▸ **DESCRIPTION OF THE TASK**
Please repeat, from the entries that follow, the lines from the one containing "Move content sidebar" through the one containing "## Version 1.0.0 ##" exactly, adding nothing.
************
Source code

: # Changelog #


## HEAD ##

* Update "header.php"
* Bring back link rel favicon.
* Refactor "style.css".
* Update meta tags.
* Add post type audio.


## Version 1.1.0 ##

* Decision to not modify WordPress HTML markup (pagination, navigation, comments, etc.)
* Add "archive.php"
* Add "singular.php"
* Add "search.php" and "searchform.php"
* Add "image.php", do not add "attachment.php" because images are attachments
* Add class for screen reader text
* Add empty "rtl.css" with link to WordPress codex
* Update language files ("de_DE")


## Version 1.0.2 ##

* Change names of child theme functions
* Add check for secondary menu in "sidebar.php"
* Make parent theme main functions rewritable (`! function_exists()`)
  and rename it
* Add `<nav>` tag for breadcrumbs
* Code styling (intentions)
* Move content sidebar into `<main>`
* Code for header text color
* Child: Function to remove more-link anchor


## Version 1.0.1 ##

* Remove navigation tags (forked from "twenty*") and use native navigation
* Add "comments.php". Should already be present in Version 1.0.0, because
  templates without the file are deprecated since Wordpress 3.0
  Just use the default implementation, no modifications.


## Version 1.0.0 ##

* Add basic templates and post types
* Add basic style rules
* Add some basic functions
************
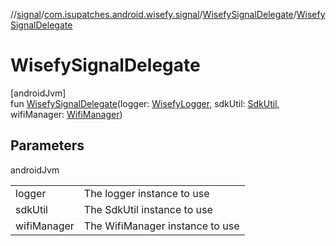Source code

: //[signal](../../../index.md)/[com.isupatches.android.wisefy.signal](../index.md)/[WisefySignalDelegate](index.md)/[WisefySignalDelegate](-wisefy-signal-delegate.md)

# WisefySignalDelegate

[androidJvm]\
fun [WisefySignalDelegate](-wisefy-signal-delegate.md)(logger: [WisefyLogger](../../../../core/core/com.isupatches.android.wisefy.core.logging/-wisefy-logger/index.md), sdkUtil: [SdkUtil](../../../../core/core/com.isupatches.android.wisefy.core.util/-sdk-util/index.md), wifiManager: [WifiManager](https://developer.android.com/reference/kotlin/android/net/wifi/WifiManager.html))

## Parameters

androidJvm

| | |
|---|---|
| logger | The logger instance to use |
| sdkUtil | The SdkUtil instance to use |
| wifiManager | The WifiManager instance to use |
************
▸ **RESPONSE TO THIS EXERCISE**
* Move content sidebar into `<main>`
* Code for header text color
* Child: Function to remove more-link anchor


## Version 1.0.1 ##

* Remove navigation tags (forked from "twenty*") and use native navigation
* Add "comments.php". Should already be present in Version 1.0.0, because
  templates without the file are deprecated since Wordpress 3.0
  Just use the default implementation, no modifications.


## Version 1.0.0 ##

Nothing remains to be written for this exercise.